Task brief:
The answer must consist solely of the line containing "и мобильные телефоны." and every line after it in the records below, through the last, each reproduced exactly.

::: Records to process

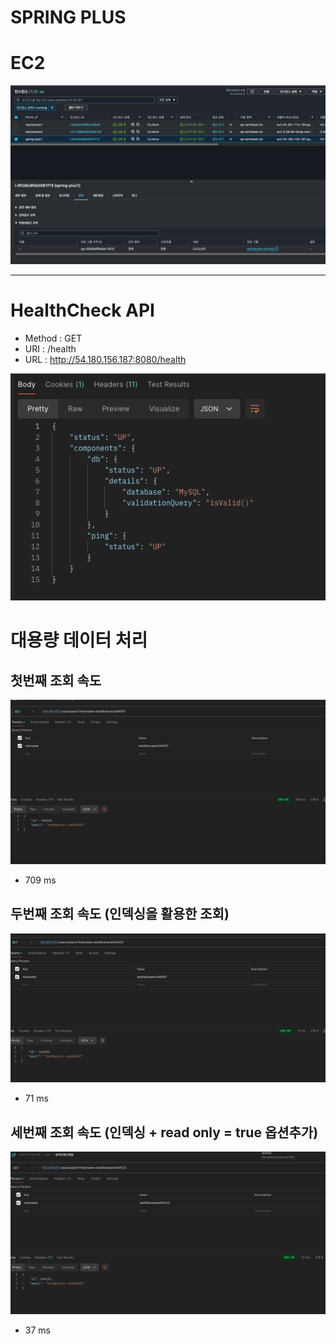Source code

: # SPRING PLUS

# EC2
![img_1.png](img_1.png)

---

# HealthCheck API
- Method : GET
- URI : /health
- URL : http://54.180.156.187:8080/health

![img.png](img.png)

# 대용량 데이터 처리

## 첫번째 조회 속도 
![1.png](1.png)
- 709 ms

## 두번째 조회 속도 (인덱싱을 활용한 조회)
![2.png](2.png)
- 71 ms

## 세번째 조회 속도 (인덱싱 + read only = true 옵션추가)
![3.png](3.png)
- 37 ms

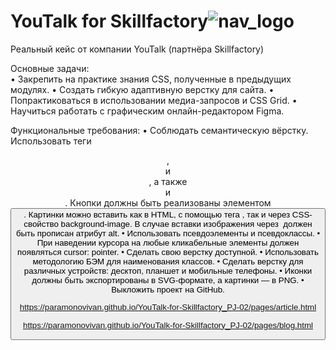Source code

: # YouTalk for Skillfactory![nav_logo](https://github.com/ParamonovIvan/YouTalk-for-Skillfactory_PJ-02/assets/131868856/b3a2e630-e58d-42a5-a1c5-a42f61925966)

Реальный кейс от компании YouTalk (партнёра Skillfactory)

Основные задачи:</br>
• Закрепить на практике знания CSS, полученные в предыдущих модулях.
• Создать гибкую адаптивную верстку для сайта.
• Попрактиковаться в использовании медиа-запросов и CSS Grid.
• Научиться работать с графическим онлайн-редактором Figma.

Функциональные требования:
• Соблюдать семантическую вёрстку. Использовать теги <header>, <main> и <footer>, а также <section> и <article>. Кнопки должны быть реализованы элементом <button>. Картинки можно вставить как в HTML, с помощью тега <img>, так и через CSS-свойство background-image. В случае вставки изображения через <img> должен быть прописан атрибут alt.
• Использовать псевдоэлементы и псевдоклассы.
• При наведении курсора на любые кликабельные элементы должен появляться cursor: pointer.
• Сделать свою верстку доступной.
• Использовать методологию БЭМ для наименования классов.
• Сделать верстку для различных устройств: десктоп, планшет и мобильные телефоны.
• Иконки должны быть экспортированы в SVG-формате, а картинки — в PNG.
• Выкложить проект на GitHub.

https://paramonovivan.github.io/YouTalk-for-Skillfactory_PJ-02/pages/article.html

https://paramonovivan.github.io/YouTalk-for-Skillfactory_PJ-02/pages/blog.html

::::::

Result of the exercise:
• Сделать верстку для различных устройств: десктоп, планшет и мобильные телефоны.
• Иконки должны быть экспортированы в SVG-формате, а картинки — в PNG.
• Выкложить проект на GitHub.

https://paramonovivan.github.io/YouTalk-for-Skillfactory_PJ-02/pages/article.html

https://paramonovivan.github.io/YouTalk-for-Skillfactory_PJ-02/pages/blog.html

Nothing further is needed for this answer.